Somehow my mom and I just didn’t get along when I was in high school. (Hey, it happens.) I was an overweight, overachiever who believed nothing I did was good enough. It didn’t help that my dad, aka my #1 fan, died suddenly when I was fifteen. I was my mom’s youngest child, only daughter. After she lost my dad she couldn’t give an insecure teen the support and encouragement I craved. Conversely, she expected, no hoped, I’d provide her with support and comfort. That didn’t happen.
I remember her yelling: “You’re not listening to me!”
I was listening, I just didn’t like what I heard. I didn’t agree with her and I wasn’t going to do what she said. Even if she had a good idea, I’d reject it, on principle. What principle? That it was her idea.
Our relationship turned into a quagmire of hurt feelings, misunderstandings and miscommunications. We both longed for a cease-fire, but didn’t how to call one.
When I moved across the country, distance made the heart grow fonder. And when I became a mom, my mom and I learned to appreciate each other a lot more.

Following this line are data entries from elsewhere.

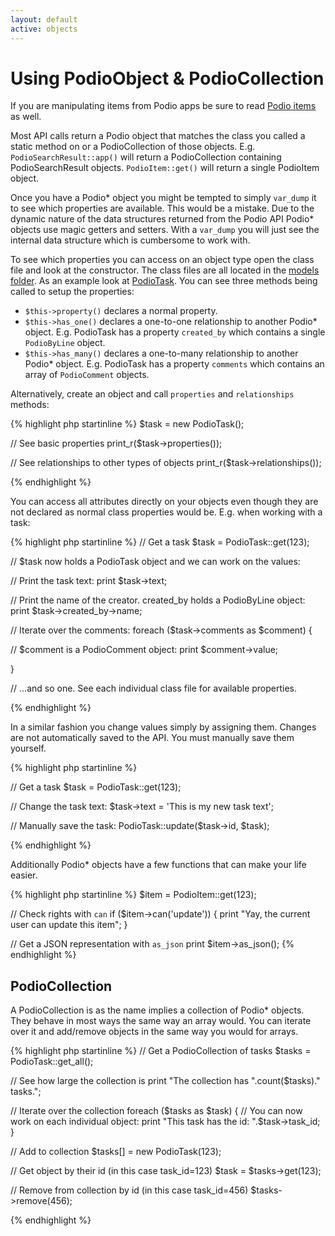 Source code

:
```yaml
---
layout: default
active: objects
---
```

# Using PodioObject & PodioCollection

<span class="note">If you are manipulating items from Podio apps be sure to read [Podio items]({{site.baseurl}}/items) as well.</span>

Most API calls return a Podio object that matches the class you called a static method on or a PodioCollection of those objects. E.g. `PodioSearchResult::app()` will return a PodioCollection containing PodioSearchResult objects. `PodioItem::get()` will return a single PodioItem object.

Once you have a Podio* object you might be tempted to simply `var_dump` it to see which properties are available. This would be a mistake. Due to the dynamic nature of the data structures returned from the Podio API Podio* objects use magic getters and setters. With a `var_dump` you will just see the internal data structure which is cumbersome to work with.

To see which properties you can access on an object type open the class file and look at the constructor. The class files are all located in the [models folder](https://github.com/podio/podio-php/tree/master/models). As an example look at [PodioTask](https://github.com/podio/podio-php/blob/master/models/PodioTask.php). You can see three methods being called to setup the properties:

* `$this->property()` declares a normal property.
* `$this->has_one()` declares a one-to-one relationship to another Podio* object. E.g. PodioTask has a property `created_by` which contains a single `PodioByLine` object.
* `$this->has_many()` declares a one-to-many relationship to another Podio* object. E.g. PodioTask has a property `comments` which contains an array of `PodioComment` objects.

Alternatively, create an object and call `properties` and `relationships` methods:

{% highlight php startinline %}
$task = new PodioTask();

// See basic properties
print_r($task->properties());

// See relationships to other types of objects
print_r($task->relationships());

{% endhighlight %}

You can access all attributes directly on your objects even though they are not declared as normal class properties would be. E.g. when working with a task:

{% highlight php startinline %}
// Get a task
$task = PodioTask::get(123);

// $task now holds a PodioTask object and we can work on the values:

// Print the task text:
print $task->text;

// Print the name of the creator. created_by holds a PodioByLine object:
print $task->created_by->name;

// Iterate over the comments:
foreach ($task->comments as $comment) {

  // $comment is a PodioComment object:
  print $comment->value;

}

// ...and so one. See each individual class file for available properties.

{% endhighlight %}

In a similar fashion you change values simply by assigning them. Changes are not automatically saved to the API. You must manually save them yourself.

{% highlight php startinline %}

// Get a task
$task = PodioTask::get(123);

// Change the task text:
$task->text = 'This is my new task text';

// Manually save the task:
PodioTask::update($task->id, $task);

{% endhighlight %}

Additionally Podio* objects have a few functions that can make your life easier.

{% highlight php startinline %}
$item = PodioItem::get(123);

// Check rights with `can`
if ($item->can('update')) {
  print "Yay, the current user can update this item";
}

// Get a JSON representation with `as_json`
print $item->as_json();
{% endhighlight %}

## PodioCollection
A PodioCollection is as the name implies a collection of Podio* objects. They behave in most ways the same way an array would. You can iterate over it and add/remove objects in the same way you would for arrays.

{% highlight php startinline %}
// Get a PodioCollection of tasks
$tasks = PodioTask::get_all();

// See how large the collection is
print "The collection has ".count($tasks)." tasks.";

// Iterate over the collection
foreach ($tasks as $task) {
  // You can now work on each individual object:
  print "This task has the id: ".$task->task_id;
}

// Add to collection
$tasks[] = new PodioTask(123);

// Get object by their id (in this case task_id=123)
$task = $tasks->get(123);

// Remove from collection by id (in this case task_id=456)
$tasks->remove(456);

{% endhighlight %}
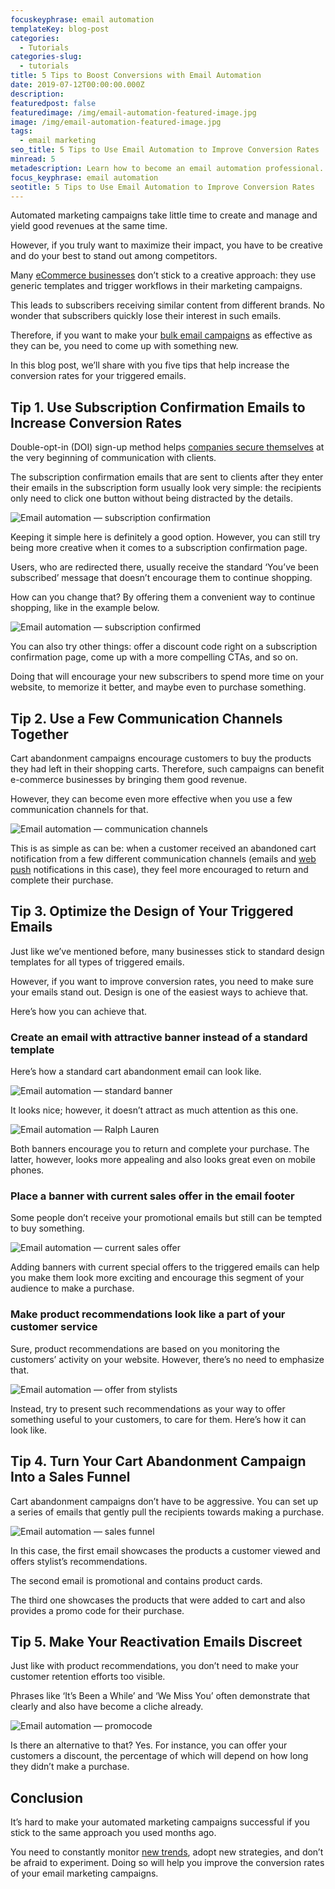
 ```yaml
---
focuskeyphrase: email automation
templateKey: blog-post
categories:
  - Tutorials
categories-slug:
  - tutorials
title: 5 Tips to Boost Conversions with Email Automation
date: 2019-07-12T00:00:00.000Z
description:
featuredpost: false
featuredimage: /img/email-automation-featured-image.jpg
image: /img/email-automation-featured-image.jpg
tags:
  - email marketing
seo_title: 5 Tips to Use Email Automation to Improve Conversion Rates
minread: 5
metadescription: Learn how to become an email automation professional. Read a few recommendations to make emails to your customers more attractive and informative.
focus_keyphrase: email automation
seotitle: 5 Tips to Use Email Automation to Improve Conversion Rates
---
```

<!--StartFragment-->

Automated marketing campaigns take little time to create and manage and yield good revenues at the same time.

However, if you truly want to maximize their impact, you have to be creative and do your best to stand out among competitors.

Many [eCommerce businesses](https://softcube.com/allo-facebook-ads-case-study/) don’t stick to a creative approach: they use generic templates and trigger workflows in their marketing campaigns.

This leads to subscribers receiving similar content from different brands. No wonder that subscribers quickly lose their interest in such emails.

Therefore, if you want to make your [bulk email campaigns](https://esputnik.com/en/email-campaigns) as effective as they can be, you need to come up with something new.

In this blog post, we’ll share with you five tips that help increase the conversion rates for your triggered emails.

## Tip 1. Use Subscription Confirmation Emails to Increase Conversion Rates

Double-opt-in (DOI) sign-up method helps [companies secure themselves](https://esputnik.com/en/blog/why-do-we-need-double-opt-in) at the very beginning of communication with clients.

The subscription confirmation emails that are sent to clients after they enter their emails in the subscription form usually look very simple: the recipients only need to click one button without being distracted by the details.

![Email automation — subscription confirmation](/img/email-automation-subscription-confirmation.jpg)

Keeping it simple here is definitely a good option. However, you can still try being more creative when it comes to a subscription confirmation page.

Users, who are redirected there, usually receive the standard ‘You’ve been subscribed’ message that doesn’t encourage them to continue shopping.   

How can you change that? By offering them a convenient way to continue shopping, like in the example below.

![Email automation — subscription confirmed](/img/email-automation-continue-shopping.jpg)

You can also try other things: offer a discount code right on a subscription confirmation page, come up with a more compelling CTAs, and so on.

Doing that will encourage your new subscribers to spend more time on your website, to memorize it better, and maybe even to purchase something.

## Tip 2. Use a Few Communication Channels Together

Cart abandonment campaigns encourage customers to buy the products they had left in their shopping carts. Therefore, such campaigns can benefit e-commerce businesses by bringing them good revenue.

However, they can become even more effective when you use a few communication channels for that.  

![Email automation — communication channels](/img/email-automation-communication-channels.jpg)

This is as simple as can be: when a customer received an abandoned cart notification from a few different communication channels (emails and [web push](https://esputnik.com/en/automated-web-push-notifications) notifications in this case), they feel more encouraged to return and complete their purchase.

## Tip 3. Optimize the Design of Your Triggered Emails

Just like we’ve mentioned before, many businesses stick to standard design templates for all types of triggered emails.

However, if you want to improve conversion rates, you need to make sure your emails stand out. Design is one of the easiest ways to achieve that.  

Here’s how you can achieve that.  

### Create an email with attractive banner instead of a standard template

Here’s how a standard cart abandonment email can look like.

![Email automation — standard banner](/img/email-automation-standard-banner-350x1024.jpg)

It looks nice; however, it doesn’t attract as much attention as this one.

![Email automation — Ralph Lauren](/img/email-automation-ralph-lauren.jpg)

Both banners encourage you to return and complete your purchase. The latter, however, looks more appealing and also looks great even on mobile phones.

### Place a banner with current sales offer in the email footer

Some people don’t receive your promotional emails but still can be tempted to buy something.

![Email automation — current sales offer](/img/email-automation-current-sales.jpg)

Adding banners with current special offers to the triggered emails can help you make them look more exciting and encourage this segment of your audience to make a purchase.  

### Make product recommendations look like a part of your customer service

Sure, product recommendations are based on you monitoring the customers’ activity on your website. However, there’s no need to emphasize that.   

![Email automation — offer from stylists](/img/email-automation-offer-from-stylists.jpg)

Instead, try to present such recommendations as your way to offer something useful to your customers, to care for them. Here’s how it can look like.  

## Tip 4. Turn Your Cart Abandonment Campaign Into a Sales Funnel

Cart abandonment campaigns don’t have to be aggressive. You can set up a series of emails that gently pull the recipients towards making a purchase.  

![Email automation — sales funnel](/img/email-automation-sales-funnel.jpg)

In this case, the first email showcases the products a customer viewed and offers stylist’s recommendations.

The second email is promotional and contains product cards.

The third one showcases the products that were added to cart and also provides a promo code for their purchase.

## Tip 5. Make Your Reactivation Emails Discreet

Just like with product recommendations, you don’t need to make your customer retention efforts too visible.

Phrases like ‘It’s Been a While’ and ‘We Miss You’ often demonstrate that clearly and also have become a cliche already.   

![Email automation — promocode](/img/email-automation-promo-code.jpg)

Is there an alternative to that? Yes. For instance, you can offer your customers a discount, the percentage of which will depend on how long they didn’t make a purchase.  

## Conclusion

It’s hard to make your automated marketing campaigns successful if you stick to the same approach you used months ago.

You need to constantly monitor [new trends](https://softcube.com/), adopt new strategies, and don’t be afraid to experiment. Doing so will help you improve the conversion rates of your email marketing campaigns.
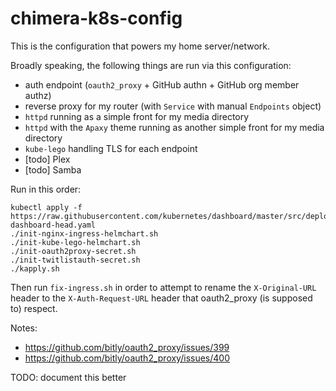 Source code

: chimera-k8s-config
=================

This is the configuration that powers my home server/network.

Broadly speaking, the following things are run via this configuration:
 * auth endpoint (`oauth2_proxy` + GitHub authn + GitHub org member authz)
 * reverse proxy for my router (with `Service` with manual `Endpoints` object)
 * `httpd` running as a simple front for my media directory
 * `httpd` with the `Apaxy` theme running as another simple front for my media directory
 * `kube-lego` handling TLS for each endpoint
 * [todo] Plex
 * [todo] Samba

Run in this order:

```
kubectl apply -f https://raw.githubusercontent.com/kubernetes/dashboard/master/src/deploy/kubernetes-dashboard-head.yaml
./init-nginx-ingress-helmchart.sh
./init-kube-lego-helmchart.sh
./init-oauth2proxy-secret.sh
./init-twitlistauth-secret.sh
./kapply.sh
```

Then run `fix-ingress.sh` in order to attempt to rename the `X-Original-URL` header
to the `X-Auth-Request-URL` header that oauth2_proxy (is supposed to) respect.

Notes:
* https://github.com/bitly/oauth2_proxy/issues/399
* https://github.com/bitly/oauth2_proxy/issues/400

TODO: document this better
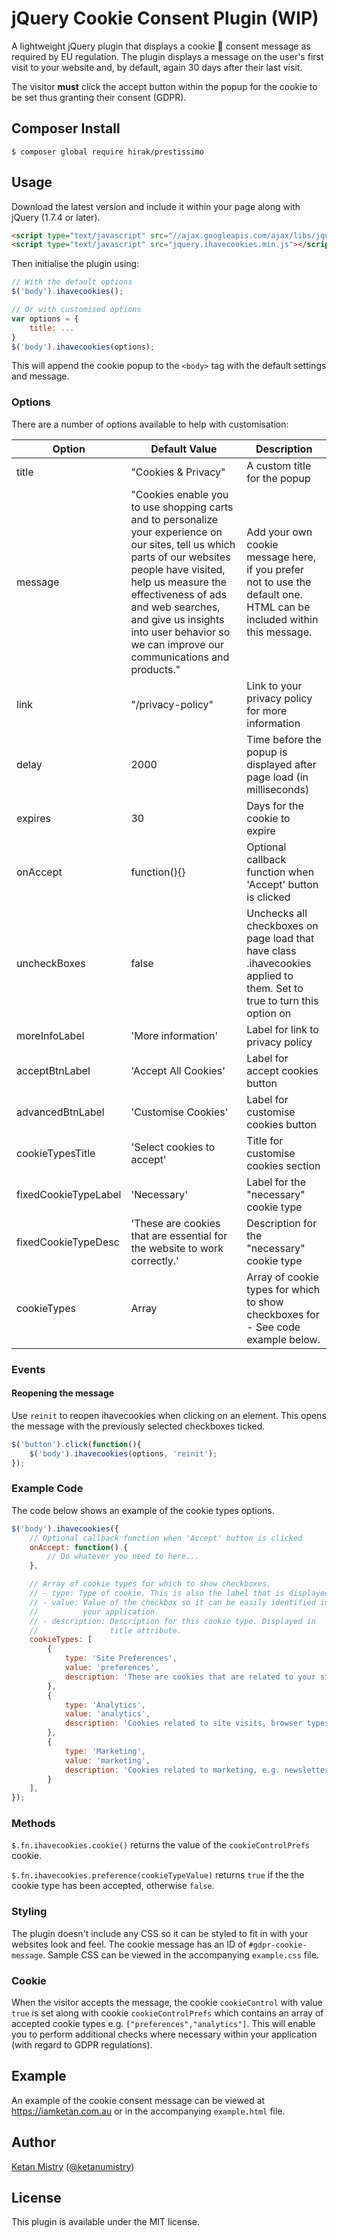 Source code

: # jQuery Cookie Consent Plugin (WIP)

A lightweight jQuery plugin that displays a cookie &#x1F36A; consent message as required by EU regulation. The plugin displays a message on the user's first visit to your website and, by default, again 30 days after their last visit.

The visitor __must__ click the accept button within the popup for the cookie to be set thus granting their consent (GDPR).
## Composer Install
```
$ composer global require hirak/prestissimo
```

## Usage

Download the latest version and include it within your page along with jQuery (1.7.4 or later).

```html
<script type="text/javascript" src="//ajax.googleapis.com/ajax/libs/jquery/2.x.x/jquery.min.js"></script>
<script type="text/javascript" src="jquery.ihavecookies.min.js"></script>
```

Then initialise the plugin using:

```javascript
// With the default options
$('body').ihavecookies();

// Or with customised options
var options = {
    title: ...
}
$('body').ihavecookies(options);
```

This will append the cookie popup to the `<body>` tag with the default settings and message.

### Options

There are a number of options available to help with customisation:

Option | Default Value | Description
------ | ------------- | -----------
title | "Cookies & Privacy" | A custom title for the popup
message | "Cookies enable you to use shopping carts and to personalize your experience on our sites, tell us which parts of our websites people have visited, help us measure the effectiveness of ads and web searches, and give us insights into user behavior so we can improve our communications and products." | Add your own cookie message here, if you prefer not to use the default one. HTML can be included within this message.
link | "/privacy-policy" | Link to your privacy policy for more information
delay | 2000 | Time before the popup is displayed after page load (in milliseconds)
expires | 30 | Days for the cookie to expire
onAccept | function(){} | Optional callback function when 'Accept' button is clicked
uncheckBoxes | false | Unchecks all checkboxes on page load that have class .ihavecookies applied to them. Set to true to turn this option on
moreInfoLabel | 'More information' | Label for link to privacy policy
acceptBtnLabel | 'Accept All Cookies' | Label for accept cookies button
advancedBtnLabel | 'Customise Cookies' | Label for customise cookies button
cookieTypesTitle | 'Select cookies to accept' | Title for customise cookies section
fixedCookieTypeLabel | 'Necessary' | Label for the "necessary" cookie type
fixedCookieTypeDesc | 'These are cookies that are essential for the website to work correctly.' | Description for the "necessary" cookie type
cookieTypes | Array | Array of cookie types for which to show checkboxes for - See code example below.

### Events

#### Reopening the message

Use `reinit` to reopen ihavecookies when clicking on an element. This opens the message with the previously selected checkboxes ticked.

```javascript
$('button').click(function(){
    $('body').ihavecookies(options, 'reinit');
});
```

### Example Code

The code below shows an example of the cookie types options.

```javascript
$('body').ihavecookies({
    // Optional callback function when 'Accept' button is clicked
    onAccept: function() {
        // Do whatever you need to here...
    },

    // Array of cookie types for which to show checkboxes.
    // - type: Type of cookie. This is also the label that is displayed.
    // - value: Value of the checkbox so it can be easily identified in
    //          your application.
    // - description: Description for this cookie type. Displayed in
    //                title attribute.
    cookieTypes: [
        {
            type: 'Site Preferences',
            value: 'preferences',
            description: 'These are cookies that are related to your site preferences, e.g. remembering your username, site colours, etc.'
        },
        {
            type: 'Analytics',
            value: 'analytics',
            description: 'Cookies related to site visits, browser types, etc.'
        },
        {
            type: 'Marketing',
            value: 'marketing',
            description: 'Cookies related to marketing, e.g. newsletters, social media, etc'
        }
    ],
});
```

### Methods

`$.fn.ihavecookies.cookie()` returns the value of the `cookieControlPrefs` cookie.

`$.fn.ihavecookies.preference(cookieTypeValue)` returns `true` if the the cookie type has been accepted, otherwise `false`.

### Styling

The plugin doesn't include any CSS so it can be styled to fit in with your websites look and feel. The cookie message has an ID of `#gdpr-cookie-message`. Sample CSS can be viewed in the accompanying `example.css` file.

### Cookie

When the visitor accepts the message, the cookie `cookieControl` with value `true` is set along with cookie `cookieControlPrefs` which contains an array of accepted cookie types e.g. `["preferences","analytics"]`. This will enable you to perform additional checks where necessary within your application (with regard to GDPR regulations).

## Example

An example of the cookie consent message can be viewed at https://iamketan.com.au or in the accompanying `example.html` file.

## Author
[Ketan Mistry](https://iamketan.com.au) ([@ketanumistry](https://twitter.com/ketanumistry))

## License

This plugin is available under the MIT license.

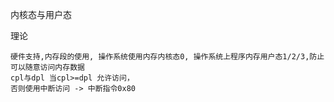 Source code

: 内核态与用户态

理论

```
硬件支持,内存段的使用, 操作系统使用内存内核态0, 操作系统上程序内存用户态1/2/3,防止可以随意访问内存数据
cpl与dpl 当cpl>=dpl 允许访问， 
否则使用中断访问 -> 中断指令0x80
```

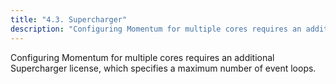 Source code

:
 ```yaml
---
title: "4.3. Supercharger"
description: "Configuring Momentum for multiple cores requires an additional Supercharger license which specifies a maximum number of event loops..."
---
```


Configuring Momentum for multiple cores requires an additional Supercharger license, which specifies a maximum number of event loops.
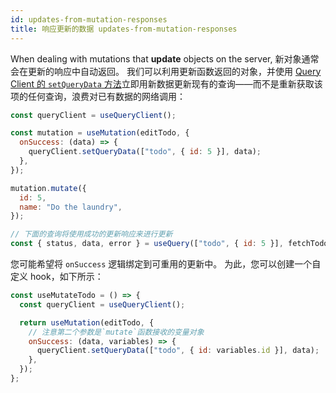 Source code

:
 ```yaml
---
id: updates-from-mutation-responses
title: 响应更新的数据 updates-from-mutation-responses
---
```


When dealing with mutations that **update** objects on the server, 新对象通常会在更新的响应中自动返回。
我们可以利用更新函数返回的对象，并使用 [Query Client 的 `setQueryData` 方法](../reference/QueryClient#queryclientsetquerydata)立即用新数据更新现有的查询——而不是重新获取该项的任何查询，浪费对已有数据的网络调用：

```js
const queryClient = useQueryClient();

const mutation = useMutation(editTodo, {
  onSuccess: (data) => {
    queryClient.setQueryData(["todo", { id: 5 }], data);
  },
});

mutation.mutate({
  id: 5,
  name: "Do the laundry",
});

// 下面的查询将使用成功的更新响应来进行更新
const { status, data, error } = useQuery(["todo", { id: 5 }], fetchTodoByID);
```

您可能希望将 `onSuccess` 逻辑绑定到可重用的更新中。
为此，您可以创建一个自定义 hook，如下所示：

```js
const useMutateTodo = () => {
  const queryClient = useQueryClient();

  return useMutation(editTodo, {
    // 注意第二个参数是`mutate`函数接收的变量对象
    onSuccess: (data, variables) => {
      queryClient.setQueryData(["todo", { id: variables.id }], data);
    },
  });
};
```
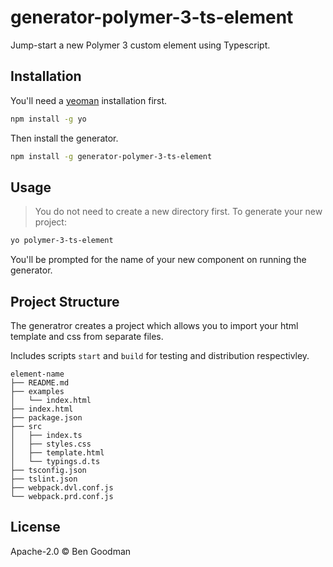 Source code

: # generator-polymer-3-ts-element

Jump-start a new Polymer 3 custom element using Typescript.

## Installation

You'll need a [yeoman](https://yeoman.io/) installation first.

```bash
npm install -g yo
```

Then install the generator.

```bash
npm install -g generator-polymer-3-ts-element
```

## Usage

> You do not need to create a new directory first.
To generate your new project:

```bash
yo polymer-3-ts-element
```

You'll be prompted for the name of your new component on running the generator.

## Project Structure

The generatror creates a project which allows you to import your html template and css from separate files.

Includes scripts `start` and `build` for testing and distribution respectivley.

```text
element-name
├── README.md
├── examples
│   └── index.html
├── index.html
├── package.json
├── src
│   ├── index.ts
│   ├── styles.css
│   ├── template.html
│   └── typings.d.ts
├── tsconfig.json
├── tslint.json
├── webpack.dvl.conf.js
└── webpack.prd.conf.js
```

## License

Apache-2.0 © Ben Goodman
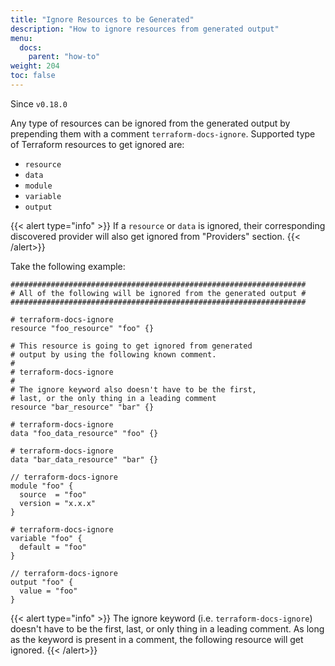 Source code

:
 ```yaml
---
title: "Ignore Resources to be Generated"
description: "How to ignore resources from generated output"
menu:
  docs:
    parent: "how-to"
weight: 204
toc: false
---
```


Since `v0.18.0`

Any type of resources can be ignored from the generated output by prepending them
with a comment `terraform-docs-ignore`. Supported type of Terraform resources to
get ignored are:

- `resource`
- `data`
- `module`
- `variable`
- `output`

{{< alert type="info" >}}
If a `resource` or `data` is ignored, their corresponding discovered provider
will also get ignored from "Providers" section.
{{< /alert>}}

Take the following example:

```hcl
##################################################################
# All of the following will be ignored from the generated output #
##################################################################

# terraform-docs-ignore
resource "foo_resource" "foo" {}

# This resource is going to get ignored from generated
# output by using the following known comment.
#
# terraform-docs-ignore
#
# The ignore keyword also doesn't have to be the first,
# last, or the only thing in a leading comment
resource "bar_resource" "bar" {}

# terraform-docs-ignore
data "foo_data_resource" "foo" {}

# terraform-docs-ignore
data "bar_data_resource" "bar" {}

// terraform-docs-ignore
module "foo" {
  source  = "foo"
  version = "x.x.x"
}

# terraform-docs-ignore
variable "foo" {
  default = "foo"
}

// terraform-docs-ignore
output "foo" {
  value = "foo"
}
```

{{< alert type="info" >}}
The ignore keyword (i.e. `terraform-docs-ignore`) doesn't have to be the first,
last, or only thing in a leading comment. As long as the keyword is present in
a comment, the following resource will get ignored.
{{< /alert>}}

Now you understand why an email from a teen with parent problems gets to me. And why I do understand.
Like this one:
Teen: I have this disorder where I feel like I’m suffocating in my own self but can’t die. My mom says she understands but I think she understands what she wants to believe and now she says she wants to send me away to foster care because she doesn’t want to deal with me anymore… what do I do??
Annie: Aside from your mom, who else have you talked to about your feelings of “suffocating in yourself?”
Teen: I have a counselor but whenever I try to talk to him it never comes out right.
Annie: How about writing out what you’d like to say… like in a letter? Take your time. Choose your words carefully. When your letter says what you want it to say, go to the counselor and hand him the letter. Sound like a plan?
Teen: yeah. Thank you, but what do I do about my mom??
Annie: Hopefully, after you talk to the counselor, he will have a conversation with your mom and help her understanding your feelings better. You need her help but she can’t give you what you need until she understands what’s going on. It’s going to take both of you working together to make this better.
Teen: Hey, so I talked to my mom myself and explained everything and it helped sorta. We still have a lot of work to do.
Annie: I’m proud of you for talking to your mom. That took courage and you did it! I’m glad it helped. Keep talking and listening to each other.
I hope you and your mom have a Happy Mothers Day.